Una tragedia conmocionó al noreste brasileño luego de que una menor desaparecida fuera hallada sin vida en circunstancias estremecedoras. Raíssa, una niña de 13 años reportada como desaparecida tras nadar con amigos en el río Mearim, en la ciudad de Bacabal, fue encontrada accidentalmente por un periodista en plena transmisión en vivo.
El reportero Lenildo Frazão, quien cubría el caso para una cadena local, ingresó al río durante un enlace televisivo para mostrar la profundidad del agua y explicar la posibilidad de un ahogamiento. Lo que parecía una maniobra informativa de rutina terminó en una escena dramática: Frazão tropezó con un objeto sumergido que identificó como “algo blando” y “parecido a un brazo”.
“Aquí es profundo… creo que hay algo abajo en el agua”, narró en vivo el periodista, visiblemente alterado, antes de pedir ayuda a los servicios de emergencia.
El hallazgo en vivo
Las imágenes captadas muestran el momento exacto en que el comunicador pierde el equilibrio dentro del río, sorprendido por el contacto con un cuerpo sumergido. Aunque inicialmente dudó de lo que había tocado, minutos más tarde buceadores y rescatistas confirmaron que se trataba del cuerpo de Raíssa, justo en el sitio señalado por el periodista.

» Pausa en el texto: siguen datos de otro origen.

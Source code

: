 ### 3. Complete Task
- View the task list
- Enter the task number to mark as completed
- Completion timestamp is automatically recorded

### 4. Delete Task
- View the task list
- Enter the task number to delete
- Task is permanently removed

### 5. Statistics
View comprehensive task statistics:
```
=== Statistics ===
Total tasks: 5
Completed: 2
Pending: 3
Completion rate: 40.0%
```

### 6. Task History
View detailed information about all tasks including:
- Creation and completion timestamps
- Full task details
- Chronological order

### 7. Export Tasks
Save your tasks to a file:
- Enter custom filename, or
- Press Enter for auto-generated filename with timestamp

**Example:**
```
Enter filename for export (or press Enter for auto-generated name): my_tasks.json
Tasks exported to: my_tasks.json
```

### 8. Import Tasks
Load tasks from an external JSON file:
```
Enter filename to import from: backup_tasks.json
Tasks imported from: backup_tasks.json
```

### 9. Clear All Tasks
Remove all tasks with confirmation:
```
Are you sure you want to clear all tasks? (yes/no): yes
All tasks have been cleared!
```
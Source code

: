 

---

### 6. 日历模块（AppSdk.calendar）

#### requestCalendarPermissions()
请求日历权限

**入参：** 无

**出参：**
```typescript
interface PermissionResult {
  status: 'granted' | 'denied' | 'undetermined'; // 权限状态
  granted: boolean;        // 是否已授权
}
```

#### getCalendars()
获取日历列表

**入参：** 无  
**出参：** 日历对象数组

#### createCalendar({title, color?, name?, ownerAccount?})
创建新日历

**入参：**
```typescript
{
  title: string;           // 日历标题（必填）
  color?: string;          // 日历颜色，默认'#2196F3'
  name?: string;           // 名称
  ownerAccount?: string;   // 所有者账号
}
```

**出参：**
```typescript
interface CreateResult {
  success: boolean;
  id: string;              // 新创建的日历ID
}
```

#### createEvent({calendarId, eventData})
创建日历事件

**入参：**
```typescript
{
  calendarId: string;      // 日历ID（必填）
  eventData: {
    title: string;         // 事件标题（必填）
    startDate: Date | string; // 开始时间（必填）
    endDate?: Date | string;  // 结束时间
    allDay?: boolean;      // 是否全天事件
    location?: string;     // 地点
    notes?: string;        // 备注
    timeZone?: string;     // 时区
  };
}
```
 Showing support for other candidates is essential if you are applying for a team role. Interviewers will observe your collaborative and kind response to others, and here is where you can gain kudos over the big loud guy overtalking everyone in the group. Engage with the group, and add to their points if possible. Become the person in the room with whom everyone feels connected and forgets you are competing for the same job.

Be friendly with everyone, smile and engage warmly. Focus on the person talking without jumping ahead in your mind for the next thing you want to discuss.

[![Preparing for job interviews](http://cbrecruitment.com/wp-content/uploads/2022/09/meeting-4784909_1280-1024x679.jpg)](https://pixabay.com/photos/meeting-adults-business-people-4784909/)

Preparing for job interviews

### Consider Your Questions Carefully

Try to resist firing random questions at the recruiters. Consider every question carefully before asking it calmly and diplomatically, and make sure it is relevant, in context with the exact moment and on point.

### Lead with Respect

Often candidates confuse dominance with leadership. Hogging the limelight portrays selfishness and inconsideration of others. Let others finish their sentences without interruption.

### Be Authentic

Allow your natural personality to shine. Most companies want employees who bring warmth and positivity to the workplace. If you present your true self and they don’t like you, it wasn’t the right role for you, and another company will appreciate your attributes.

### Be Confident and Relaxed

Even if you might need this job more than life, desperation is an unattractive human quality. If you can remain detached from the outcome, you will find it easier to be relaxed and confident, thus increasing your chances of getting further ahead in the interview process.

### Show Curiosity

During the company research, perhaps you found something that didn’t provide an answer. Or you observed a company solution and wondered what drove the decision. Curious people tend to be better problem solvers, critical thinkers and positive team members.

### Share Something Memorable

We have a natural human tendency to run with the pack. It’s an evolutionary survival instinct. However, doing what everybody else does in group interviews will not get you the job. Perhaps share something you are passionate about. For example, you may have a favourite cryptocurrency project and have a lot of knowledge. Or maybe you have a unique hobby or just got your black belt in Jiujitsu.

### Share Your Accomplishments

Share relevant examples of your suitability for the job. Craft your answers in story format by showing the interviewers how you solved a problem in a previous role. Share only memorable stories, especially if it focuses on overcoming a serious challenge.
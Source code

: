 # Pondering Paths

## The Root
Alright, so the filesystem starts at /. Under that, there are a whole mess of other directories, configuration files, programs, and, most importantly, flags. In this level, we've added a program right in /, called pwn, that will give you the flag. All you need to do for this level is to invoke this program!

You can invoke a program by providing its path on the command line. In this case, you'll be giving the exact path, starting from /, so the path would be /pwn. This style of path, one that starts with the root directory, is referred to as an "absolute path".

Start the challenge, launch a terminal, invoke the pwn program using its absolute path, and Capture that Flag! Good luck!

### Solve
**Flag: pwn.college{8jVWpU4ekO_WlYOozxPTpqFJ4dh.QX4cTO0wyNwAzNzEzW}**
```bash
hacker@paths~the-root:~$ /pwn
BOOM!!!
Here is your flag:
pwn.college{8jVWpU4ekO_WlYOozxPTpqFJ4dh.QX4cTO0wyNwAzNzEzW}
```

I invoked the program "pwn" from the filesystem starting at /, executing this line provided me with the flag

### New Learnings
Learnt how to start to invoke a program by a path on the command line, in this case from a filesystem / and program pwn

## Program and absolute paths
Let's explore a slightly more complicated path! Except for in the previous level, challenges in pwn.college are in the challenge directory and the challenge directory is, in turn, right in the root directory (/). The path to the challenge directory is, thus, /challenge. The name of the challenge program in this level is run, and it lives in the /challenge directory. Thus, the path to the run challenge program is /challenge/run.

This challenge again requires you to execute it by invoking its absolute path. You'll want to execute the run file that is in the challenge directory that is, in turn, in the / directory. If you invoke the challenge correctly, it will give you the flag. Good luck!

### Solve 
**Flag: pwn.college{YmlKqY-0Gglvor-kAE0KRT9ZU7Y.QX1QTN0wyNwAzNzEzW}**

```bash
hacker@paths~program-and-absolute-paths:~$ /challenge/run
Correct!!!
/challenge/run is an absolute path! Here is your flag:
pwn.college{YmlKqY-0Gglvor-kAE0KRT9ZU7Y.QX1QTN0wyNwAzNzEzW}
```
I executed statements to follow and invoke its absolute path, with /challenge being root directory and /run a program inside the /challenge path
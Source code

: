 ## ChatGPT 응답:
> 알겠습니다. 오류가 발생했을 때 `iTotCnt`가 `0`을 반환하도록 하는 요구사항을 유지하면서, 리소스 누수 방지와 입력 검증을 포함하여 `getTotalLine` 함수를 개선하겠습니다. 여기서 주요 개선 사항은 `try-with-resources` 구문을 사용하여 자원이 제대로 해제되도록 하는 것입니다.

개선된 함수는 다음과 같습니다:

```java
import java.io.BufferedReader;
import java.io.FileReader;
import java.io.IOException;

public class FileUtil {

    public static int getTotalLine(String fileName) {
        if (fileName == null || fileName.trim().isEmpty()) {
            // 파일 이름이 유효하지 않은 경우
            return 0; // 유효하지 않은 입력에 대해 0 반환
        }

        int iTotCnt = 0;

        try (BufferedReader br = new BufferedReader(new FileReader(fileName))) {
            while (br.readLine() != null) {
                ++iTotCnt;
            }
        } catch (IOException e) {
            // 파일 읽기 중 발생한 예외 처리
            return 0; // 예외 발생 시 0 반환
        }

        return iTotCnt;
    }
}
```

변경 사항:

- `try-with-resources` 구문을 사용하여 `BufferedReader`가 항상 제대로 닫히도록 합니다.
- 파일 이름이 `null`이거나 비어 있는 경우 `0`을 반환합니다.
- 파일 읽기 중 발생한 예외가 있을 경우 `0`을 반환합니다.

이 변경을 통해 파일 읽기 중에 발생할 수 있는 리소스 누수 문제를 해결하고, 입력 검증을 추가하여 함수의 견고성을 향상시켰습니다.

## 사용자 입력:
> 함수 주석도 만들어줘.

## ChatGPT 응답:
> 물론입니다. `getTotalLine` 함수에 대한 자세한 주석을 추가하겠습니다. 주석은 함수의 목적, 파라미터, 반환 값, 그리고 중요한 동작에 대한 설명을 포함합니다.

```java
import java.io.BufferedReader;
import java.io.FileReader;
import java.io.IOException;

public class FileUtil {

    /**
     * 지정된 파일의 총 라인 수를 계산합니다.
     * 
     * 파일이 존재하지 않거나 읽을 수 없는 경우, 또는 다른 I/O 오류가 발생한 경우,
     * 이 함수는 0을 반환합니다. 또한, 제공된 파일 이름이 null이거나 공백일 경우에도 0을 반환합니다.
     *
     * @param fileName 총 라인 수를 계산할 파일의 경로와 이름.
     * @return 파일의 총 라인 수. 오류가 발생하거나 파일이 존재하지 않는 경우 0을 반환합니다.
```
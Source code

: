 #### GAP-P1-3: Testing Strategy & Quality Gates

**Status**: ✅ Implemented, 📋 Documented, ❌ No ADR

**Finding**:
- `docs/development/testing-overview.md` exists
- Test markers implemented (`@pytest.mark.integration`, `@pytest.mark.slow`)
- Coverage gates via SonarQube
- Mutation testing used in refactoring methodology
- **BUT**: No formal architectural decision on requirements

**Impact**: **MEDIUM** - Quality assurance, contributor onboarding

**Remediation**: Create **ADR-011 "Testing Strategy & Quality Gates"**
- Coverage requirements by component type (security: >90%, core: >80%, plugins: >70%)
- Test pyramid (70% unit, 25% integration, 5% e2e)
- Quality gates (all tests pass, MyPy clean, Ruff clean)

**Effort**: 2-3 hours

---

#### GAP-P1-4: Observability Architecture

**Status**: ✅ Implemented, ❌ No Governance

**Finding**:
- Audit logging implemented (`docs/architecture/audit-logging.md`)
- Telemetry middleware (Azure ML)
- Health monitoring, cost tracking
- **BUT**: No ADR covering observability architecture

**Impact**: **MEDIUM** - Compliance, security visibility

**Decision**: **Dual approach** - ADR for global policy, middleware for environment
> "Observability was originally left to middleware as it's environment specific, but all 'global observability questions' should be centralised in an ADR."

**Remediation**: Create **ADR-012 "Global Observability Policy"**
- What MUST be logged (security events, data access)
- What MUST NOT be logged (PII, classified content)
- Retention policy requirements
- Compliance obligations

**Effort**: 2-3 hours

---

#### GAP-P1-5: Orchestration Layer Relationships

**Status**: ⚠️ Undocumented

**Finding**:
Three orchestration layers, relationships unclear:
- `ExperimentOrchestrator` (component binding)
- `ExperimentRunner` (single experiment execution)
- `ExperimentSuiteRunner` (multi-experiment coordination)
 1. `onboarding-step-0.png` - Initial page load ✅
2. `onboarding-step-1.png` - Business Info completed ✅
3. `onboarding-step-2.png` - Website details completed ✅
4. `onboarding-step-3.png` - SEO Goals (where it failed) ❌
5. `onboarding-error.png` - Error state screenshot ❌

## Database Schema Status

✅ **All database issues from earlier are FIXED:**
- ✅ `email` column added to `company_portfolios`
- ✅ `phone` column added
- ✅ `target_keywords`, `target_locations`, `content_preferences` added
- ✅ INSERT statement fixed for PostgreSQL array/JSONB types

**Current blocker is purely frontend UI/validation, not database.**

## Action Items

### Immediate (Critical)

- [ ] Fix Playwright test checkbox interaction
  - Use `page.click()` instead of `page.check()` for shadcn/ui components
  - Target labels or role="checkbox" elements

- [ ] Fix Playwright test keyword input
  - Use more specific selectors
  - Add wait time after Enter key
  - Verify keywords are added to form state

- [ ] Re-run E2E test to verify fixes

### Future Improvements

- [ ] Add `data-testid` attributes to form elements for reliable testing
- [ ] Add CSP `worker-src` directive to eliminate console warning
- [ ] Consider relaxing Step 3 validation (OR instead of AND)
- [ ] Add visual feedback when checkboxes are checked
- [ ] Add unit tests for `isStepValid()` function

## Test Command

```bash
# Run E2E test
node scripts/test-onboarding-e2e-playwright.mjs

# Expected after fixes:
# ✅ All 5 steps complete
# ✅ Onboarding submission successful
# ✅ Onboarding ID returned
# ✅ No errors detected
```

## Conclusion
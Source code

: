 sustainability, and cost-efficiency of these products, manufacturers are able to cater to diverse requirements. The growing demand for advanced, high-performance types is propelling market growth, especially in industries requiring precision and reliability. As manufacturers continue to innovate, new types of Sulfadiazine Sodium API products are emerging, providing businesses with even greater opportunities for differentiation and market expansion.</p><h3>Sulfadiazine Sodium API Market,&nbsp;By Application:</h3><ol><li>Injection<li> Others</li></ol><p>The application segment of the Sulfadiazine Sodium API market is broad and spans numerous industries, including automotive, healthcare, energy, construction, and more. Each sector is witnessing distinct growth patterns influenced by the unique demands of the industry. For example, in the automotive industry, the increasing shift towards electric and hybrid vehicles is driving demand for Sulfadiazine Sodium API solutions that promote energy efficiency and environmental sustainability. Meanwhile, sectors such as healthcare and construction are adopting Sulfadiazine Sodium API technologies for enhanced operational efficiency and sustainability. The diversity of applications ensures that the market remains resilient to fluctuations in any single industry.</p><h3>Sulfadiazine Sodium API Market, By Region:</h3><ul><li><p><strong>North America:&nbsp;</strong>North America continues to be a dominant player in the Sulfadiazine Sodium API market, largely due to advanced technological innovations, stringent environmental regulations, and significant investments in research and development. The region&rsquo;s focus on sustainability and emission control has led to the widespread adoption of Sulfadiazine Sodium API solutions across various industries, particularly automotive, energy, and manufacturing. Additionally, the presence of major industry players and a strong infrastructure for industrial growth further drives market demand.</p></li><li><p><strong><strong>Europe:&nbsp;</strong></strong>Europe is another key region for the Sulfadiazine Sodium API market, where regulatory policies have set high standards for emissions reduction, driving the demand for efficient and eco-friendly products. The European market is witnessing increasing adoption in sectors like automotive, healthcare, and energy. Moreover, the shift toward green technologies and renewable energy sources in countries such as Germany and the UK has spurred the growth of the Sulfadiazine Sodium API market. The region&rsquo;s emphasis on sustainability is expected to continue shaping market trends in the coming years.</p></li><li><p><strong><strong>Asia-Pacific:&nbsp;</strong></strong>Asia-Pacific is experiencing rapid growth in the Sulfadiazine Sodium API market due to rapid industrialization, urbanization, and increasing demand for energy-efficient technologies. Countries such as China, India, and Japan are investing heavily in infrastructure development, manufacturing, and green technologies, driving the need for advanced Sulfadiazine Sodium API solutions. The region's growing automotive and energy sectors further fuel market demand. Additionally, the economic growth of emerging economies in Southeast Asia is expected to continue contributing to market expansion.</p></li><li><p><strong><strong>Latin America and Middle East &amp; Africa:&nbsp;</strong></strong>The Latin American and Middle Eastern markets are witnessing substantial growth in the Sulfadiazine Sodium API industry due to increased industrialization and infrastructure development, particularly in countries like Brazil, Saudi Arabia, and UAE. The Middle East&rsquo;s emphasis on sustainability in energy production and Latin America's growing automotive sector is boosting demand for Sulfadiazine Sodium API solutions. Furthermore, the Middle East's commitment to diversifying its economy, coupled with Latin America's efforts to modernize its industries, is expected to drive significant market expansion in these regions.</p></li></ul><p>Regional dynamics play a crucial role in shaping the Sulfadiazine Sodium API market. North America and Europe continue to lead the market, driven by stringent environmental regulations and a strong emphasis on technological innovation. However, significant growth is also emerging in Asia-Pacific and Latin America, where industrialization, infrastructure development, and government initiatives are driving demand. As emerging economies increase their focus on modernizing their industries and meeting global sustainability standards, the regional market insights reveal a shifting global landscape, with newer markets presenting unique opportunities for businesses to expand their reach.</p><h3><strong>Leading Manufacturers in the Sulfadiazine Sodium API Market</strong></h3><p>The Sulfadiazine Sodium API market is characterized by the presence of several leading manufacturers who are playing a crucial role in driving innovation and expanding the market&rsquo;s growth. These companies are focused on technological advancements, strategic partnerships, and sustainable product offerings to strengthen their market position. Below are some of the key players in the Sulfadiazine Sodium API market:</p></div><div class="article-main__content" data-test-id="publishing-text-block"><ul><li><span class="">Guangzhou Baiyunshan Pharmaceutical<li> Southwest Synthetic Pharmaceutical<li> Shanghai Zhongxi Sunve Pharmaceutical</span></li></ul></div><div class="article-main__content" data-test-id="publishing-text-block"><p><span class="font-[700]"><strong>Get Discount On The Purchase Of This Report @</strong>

El video del hallazgo rápidamente se viralizó en redes sociales y generó una oleada de reacciones entre la audiencia y la comunidad local, tanto por la crudeza de los hechos como por la naturaleza fortuita del descubrimiento.
La tragedia y sus causas
Según los primeros reportes forenses, la adolescente murió por asfixia por inmersión, es decir, fue un ahogamiento accidental, sin signos de violencia o lesiones externas. La investigación determinó que Raíssa nadaba con otros jóvenes cuando, en algún momento, desapareció sin ser advertida por sus acompañantes.
El trágico incidente ha reavivado el debate en Brasil sobre la falta de vigilancia en zonas acuáticas y la importancia de la supervisión adulta durante actividades recreativas en ríos o cuerpos de agua.
Un llamado a la prevención
Las autoridades locales lamentaron profundamente lo ocurrido y han reiterado su llamado a extremar precauciones. En palabras de uno de los rescatistas:
“Este caso nos recuerda la importancia de no subestimar los peligros de nadar en ríos, especialmente sin medidas de seguridad”.
La comunidad de Bacabal permanece consternada por la muerte de Raíssa, cuyo nombre se suma a la lista de víctimas en entornos de riesgo que, según expertos, podrían prevenirse con mayor control y concientización.